In 1992, Patagonia Inc., an outdoor-apparel manufacturer based in Ventura, California, laid off 125 employees—20% of its work force—in an effort to correct inefficiencies created by aggressive and unchecked growth. Terri Wolfe, director of HR, says the extensive communication that surrounded the downsizing helped surviving employees focus their energies on rebuilding the company. They didn’t have to wonder why the company laid off certain people or why the company had to be restructured. All this information was clearly communicated at the time.


Acknowledge survivors’ emotional needs.
Unlike Compaq and Patagonia, few companies have the foresight or wherewithal to deflect the distressing onslaught of the survivor syndrome. More often, HR people have to quickly implement some type of triage for survivors, a process that starts with recognizing these survivors need emotional support.


According to Al Siebert, a Portland, Oregon-based organizational consultant and author of the book “The Survivor Personality,” managers aren’t aware a tremendous amount of emotional work needs to take place. This is because most managers have an internal locus of control. That is, they’re internally driven, self-motivated and accustomed to change. People in subordinate positions, however, are usually externally driven and comforted by routine. Managers, including those in HR, frequently overlook the fact that these employees aren’t naturally good survivors. “They just aren’t emotionally prepared to handle major disruptions,” Siebert says. To help employees adapt to the changing realities of the workplace, you must acknowledge their emotional upheaval and allow them to express their discontent.


Two years ago, Siebert was hired by the state of Oregon to conduct a series of workshops called How to Be a Survivor and Thrive. More than 1,000 jobs had been eliminated, and the state wanted to help employees grapple with the distress caused by the downsizing. “I was there to uncork all the negative energy that was building in the work force,” he says. It wasn’t a pleasant task. “By getting people to acknowledge and address their anger and unhappiness, I was given the name Dr. Feel Bad.

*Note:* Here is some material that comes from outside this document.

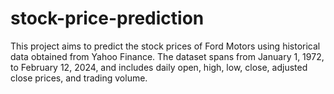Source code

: # stock-price-prediction
This project aims to predict the stock prices of Ford Motors using historical data obtained from Yahoo Finance. The dataset spans from January 1, 1972, to February 12, 2024, and includes daily open, high, low, close, adjusted close prices, and trading volume.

But people needed the opportunity to vent their frustrations.”


If you’re dealing with an angry work force, this kind of venting can be very constructive, but employees also have to be given coping strategies. Don’t let the newly released anxiety float around unattended. Give employees tips on how to harness it and become changeresilient by developing good coping skills, such as flexibility, curiosity and optimism.


According to Glen Fahs, who was Oregon’s state training coordinator at the time of the downsizing, these workshops achieved three things: 1) they encouraged employees to honor and grieve about the past; 2) they helped employees acknowledge the chaos and discomfort caused by change; and 3) they showed employees how to develop skills that would help them think of change as an opportunity for growth.


Participation in the workshops was voluntary, Fahs explains, because “the key was to make employees feel in control of their lives again.” Were the workshops successful? Fahs has no hard data, but he says they were filled with 30 people each day for several months. “Furthermore, from what employees have told me, I get the feeling that change is something they now look forward to and believe they can control.”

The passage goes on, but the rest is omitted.